Nature is our only home
By: Laila Mostafa Abdullatif, Director General of Emirates Nature-WWF
Nature, underpinned by biodiversity, provides a wealth of services, which form the building blocks of modern society. Everything that has built modern human society, with its benefits and luxuries, is provided by nature and we will continue to need these natural resources to survive and thrive.
Increasingly, research demonstrates nature’s incalculable importance to our health, wealth, food economy and security. As we better understand our reliance on natural systems it’s clear that nature is not just a ‘nice to have”, but both nature and biodiversity are disappearing at an alarming rate. Despite well-meaning attempts to stop this loss through global agreements such as the Convention on Biological Diversity, we are not doing enough; current targets and consequent actions amount, at best, to a managed decline. To achieve climate and sustainable development commitments, reversing the loss of nature and biodiversity is critical.
The Living Planet Report 2018 - the WWF’s leading, bi-annual, science-based publication - presents a comprehensive overview of the state of our natural world, twenty years after the flagship report was first published. Below are the key takeaways from the report which portray a sobering picture of the impact of human activity on the world’s wildlife, forests, oceans, rivers and climate.
- Over recent decades, human activity has severely impacted the habitats and natural resources wildlife and humanity depend on such as oceans, forests, coral reefs, wetlands and mangroves.
- From 1970 to 2014, there was a 60 per cent overall decline in vertebrate population sizes i.e. the population abundance of mammals, birds, reptiles, amphibians and fish have, on average, dropped by more than half in little more than 40 years.
- 20 per cent of the Amazon has disappeared in just 50 years while the earth is estimated to have lost about half of its shallow water corals in the past 30 years.
- Humanity and the way we feed, fuel and finance our societies and economies is pushing nature and the services that power and sustain us to the brink. ● Freshwater species numbers in particular, have seen an 83 per cent decline since 1970.
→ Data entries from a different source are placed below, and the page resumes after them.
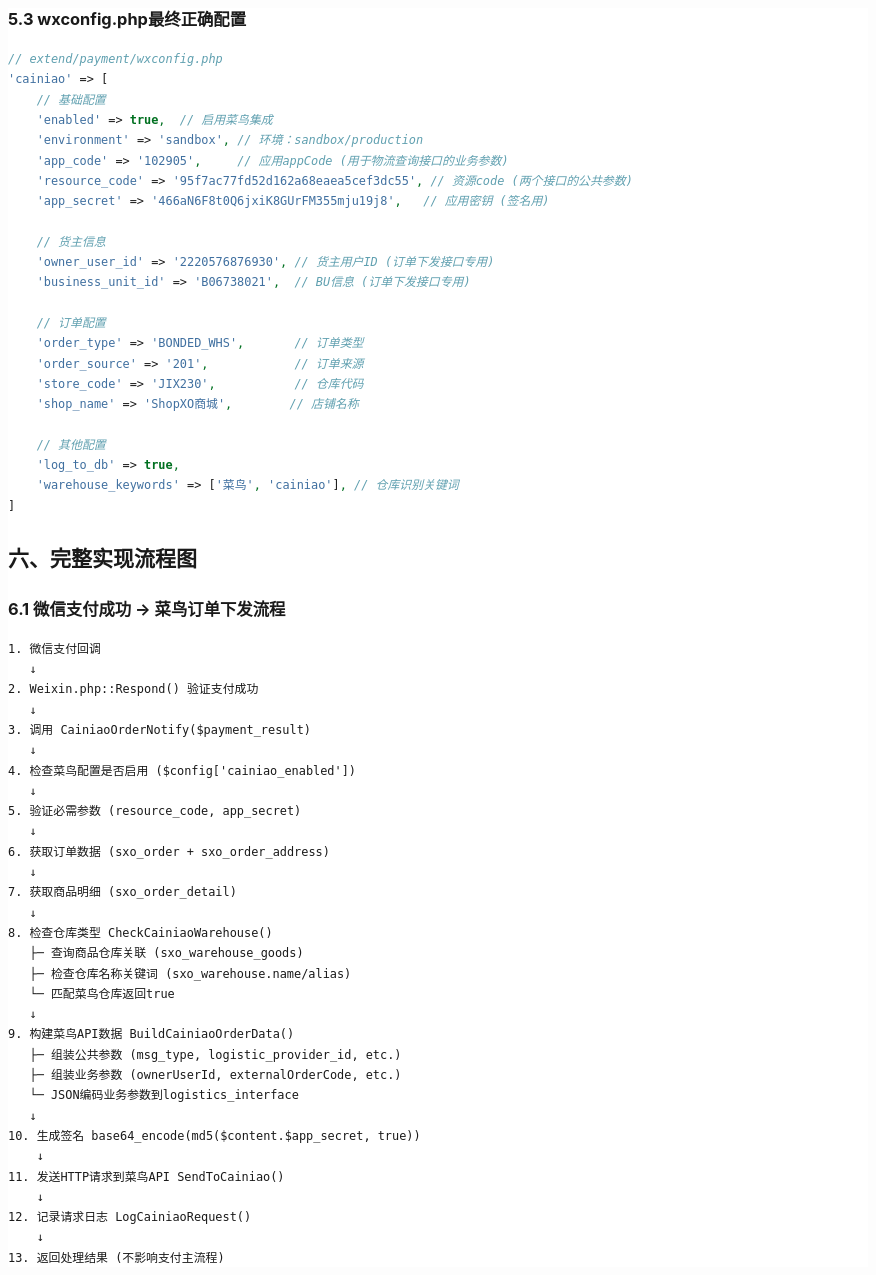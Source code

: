 ### 5.3 wxconfig.php最终正确配置
```php
// extend/payment/wxconfig.php
'cainiao' => [
    // 基础配置
    'enabled' => true,  // 启用菜鸟集成
    'environment' => 'sandbox', // 环境：sandbox/production
    'app_code' => '102905',     // 应用appCode (用于物流查询接口的业务参数)
    'resource_code' => '95f7ac77fd52d162a68eaea5cef3dc55', // 资源code (两个接口的公共参数)
    'app_secret' => '466aN6F8t0Q6jxiK8GUrFM355mju19j8',   // 应用密钥 (签名用)
    
    // 货主信息
    'owner_user_id' => '2220576876930', // 货主用户ID (订单下发接口专用)
    'business_unit_id' => 'B06738021',  // BU信息 (订单下发接口专用)
    
    // 订单配置
    'order_type' => 'BONDED_WHS',       // 订单类型
    'order_source' => '201',            // 订单来源
    'store_code' => 'JIX230',           // 仓库代码
    'shop_name' => 'ShopXO商城',        // 店铺名称
    
    // 其他配置
    'log_to_db' => true,
    'warehouse_keywords' => ['菜鸟', 'cainiao'], // 仓库识别关键词
]
```

## 六、完整实现流程图

### 6.1 微信支付成功 → 菜鸟订单下发流程
```
1. 微信支付回调 
   ↓
2. Weixin.php::Respond() 验证支付成功
   ↓  
3. 调用 CainiaoOrderNotify($payment_result)
   ↓
4. 检查菜鸟配置是否启用 ($config['cainiao_enabled'])
   ↓
5. 验证必需参数 (resource_code, app_secret)
   ↓
6. 获取订单数据 (sxo_order + sxo_order_address)
   ↓
7. 获取商品明细 (sxo_order_detail)
   ↓
8. 检查仓库类型 CheckCainiaoWarehouse()
   ├─ 查询商品仓库关联 (sxo_warehouse_goods)
   ├─ 检查仓库名称关键词 (sxo_warehouse.name/alias)
   └─ 匹配菜鸟仓库返回true
   ↓
9. 构建菜鸟API数据 BuildCainiaoOrderData()
   ├─ 组装公共参数 (msg_type, logistic_provider_id, etc.)
   ├─ 组装业务参数 (ownerUserId, externalOrderCode, etc.)
   └─ JSON编码业务参数到logistics_interface
   ↓
10. 生成签名 base64_encode(md5($content.$app_secret, true))
    ↓
11. 发送HTTP请求到菜鸟API SendToCainiao()
    ↓
12. 记录请求日志 LogCainiaoRequest()
    ↓
13. 返回处理结果 (不影响支付主流程)
```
All of the above clearly underlines the rapidly closing window for action and the urgent need for the global community to collectively rethink and redefine how we value, protect and restore nature.
Which brings me to 2020 and beyond- we need a new deal for people and nature.
2020 is a critical year for the environment - it sees world leaders coming together on climate, biodiversity and sustainable development. It’s the opportunity to decide our course of action for the next decade to steer the world towards a future where all people and nature can thrive, before it’s too late.
Evidence shows that the two agendas - for the environment and human development - must converge if we are to build a sustainable future for all. While the CBD alone cannot deliver the change we need, it is the only international legal instrument that explicitly seeks to protect the natural wealth of the planet, and a successful CBD outcome and global commitment to its delivery is critical to meet the targets set out by the SDGs and the Paris Agreement, especially SDG 14 on Life below Water and SDG 15 on Life on Land.
Our actions today, or lack of them, will impact our lives in the next 25 years just as we have seen over the past generation. We do not have a big window to tackle this challenge and must act now. All of us have a role to play - people, businesses and governments must galvanize public and private action to protect and restore global biodiversity and nature to bend the curve on the devastating trends highlighted above.